If you operate a business, knowing how to make a projected balance sheet can help you obtain financing and plan purchases. You can create relatively simple projected balance sheets for your small business by following a few standard guidelines and using any spreadsheet software; no accounting software required.

Step 1

Look at your business checking and savings account to estimate cash on hand for the coming year to place on the left side of the projected balance sheet. If your cash balance fluctuates, use an average for the 12-month period. Multiply the average amount by the expected rate of inflation for the coming year unless you have specific knowledge about cash changes.
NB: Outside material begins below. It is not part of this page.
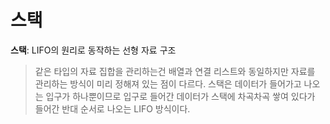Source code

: # 스택
**스택**: LIFO의 원리로 동작하는 선형 자료 구조 
> 같은 타입의 자료 집합을 관리하는건 배열과 연결 리스트와 동일하지만 자료를 관리하는 방식이 미리 정해져 있는 점이 다르다.
> 스택은 데이터가 들어가고 나오는 입구가 하나뿐이므로 입구로 들어간 데이터가 스택에 차곡차곡 쌓여 있다가 들어간 반대 순서로 나오는 LIFO 방식이다.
If you have specific knowledge about cash changes that will occur, use your information to create the cash total for the projected balance sheet.

Step 2

Consider the assets owned and whether you intend to purchase any major assets, sell them or dispose of them in the next year. If no major changes are expected, subtract one year of depreciation from the assets and write the amount on the left side of the balance sheet under "Cash." You can group these assets (such as tools, equipment, building and machinery) or split them into categories (long-term assets and intermediate-assets). Make separate projected amounts for each category if you choose to split them.

Step 3

Total the assets listed on the left side of the projected balance sheet. Write the word "Total" and the projected amount at the bottom, still on the left side.

Step 4

Determine the projected expenses or liabilities to write on the right side of the projected balance sheet. Make a separate list of all of your expenses for the business. If you have been advised of specific increases, like utility or rent increases, for example, use the amounts you have been given. If you know of purchases that will increase liabilities or sales that will decrease liabilities, use those as well. Multiply all other expenses by projected inflation percentages. When you have arrived at the total, write the word "Liabilities" on the right side of the balance sheet and your total amount. To get more specific, you can split liabilities into short-term (less than one year), intermediate (two to five years) and long-term liabilities.

Step 5

Subtract liabilities from total assets. The amount you end up with is owners' equity. Write the words "Owners' Equity" under the liabilities on the right side of the balance sheet and the amount you just calculated beside it.

Step 6

Add the liabilities and owners' equity, and write the word "Total" and the amount on the bottom right side of the balance sheet. This amount should be exactly the same as the total on the left. Your projected balance sheet is complete.


  • If an exceptional event caused an asset or liability to be significantly higher or lower than average, do not use the exceptional amount in your projections.


  • Remember that projections are estimates and unexpected cost changes do occur, such as fuel prices.